Task requirements >>
Would you please output only the lines from the one containing "< |\eta| <1.95$" through the end of the entries below, exactly as written?

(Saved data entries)
-------------------------
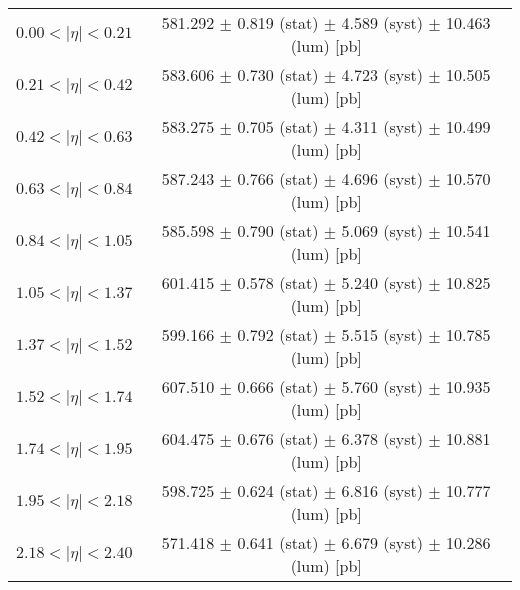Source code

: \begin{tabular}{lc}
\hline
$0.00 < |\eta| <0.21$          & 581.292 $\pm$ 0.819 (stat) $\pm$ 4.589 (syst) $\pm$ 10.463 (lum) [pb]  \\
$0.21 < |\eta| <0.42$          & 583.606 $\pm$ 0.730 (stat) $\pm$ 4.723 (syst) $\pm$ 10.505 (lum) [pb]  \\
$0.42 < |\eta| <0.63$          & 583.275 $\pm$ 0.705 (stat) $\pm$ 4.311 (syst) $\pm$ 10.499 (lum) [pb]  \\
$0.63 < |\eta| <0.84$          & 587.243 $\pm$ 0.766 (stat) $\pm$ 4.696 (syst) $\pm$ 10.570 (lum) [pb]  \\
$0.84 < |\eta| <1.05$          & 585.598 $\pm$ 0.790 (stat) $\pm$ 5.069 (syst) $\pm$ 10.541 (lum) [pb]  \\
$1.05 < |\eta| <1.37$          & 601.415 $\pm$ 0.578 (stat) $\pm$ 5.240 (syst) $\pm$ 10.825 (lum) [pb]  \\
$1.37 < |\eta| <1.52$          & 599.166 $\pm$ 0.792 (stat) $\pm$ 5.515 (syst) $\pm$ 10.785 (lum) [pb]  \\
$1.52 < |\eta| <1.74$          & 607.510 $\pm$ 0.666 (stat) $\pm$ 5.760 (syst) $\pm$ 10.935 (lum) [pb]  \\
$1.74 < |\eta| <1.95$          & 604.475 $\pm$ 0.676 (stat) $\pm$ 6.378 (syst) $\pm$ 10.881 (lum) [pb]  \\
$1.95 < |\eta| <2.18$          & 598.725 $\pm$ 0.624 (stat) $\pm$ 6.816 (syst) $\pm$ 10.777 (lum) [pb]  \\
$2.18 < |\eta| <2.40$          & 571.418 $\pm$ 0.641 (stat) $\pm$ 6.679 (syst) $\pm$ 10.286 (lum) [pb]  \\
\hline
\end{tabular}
-------------------------
Response to this task >>
$1.74 < |\eta| <1.95$          & 604.475 $\pm$ 0.676 (stat) $\pm$ 6.378 (syst) $\pm$ 10.881 (lum) [pb]  \\
$1.95 < |\eta| <2.18$          & 598.725 $\pm$ 0.624 (stat) $\pm$ 6.816 (syst) $\pm$ 10.777 (lum) [pb]  \\
$2.18 < |\eta| <2.40$          & 571.418 $\pm$ 0.641 (stat) $\pm$ 6.679 (syst) $\pm$ 10.286 (lum) [pb]  \\
\hline
\end{tabular}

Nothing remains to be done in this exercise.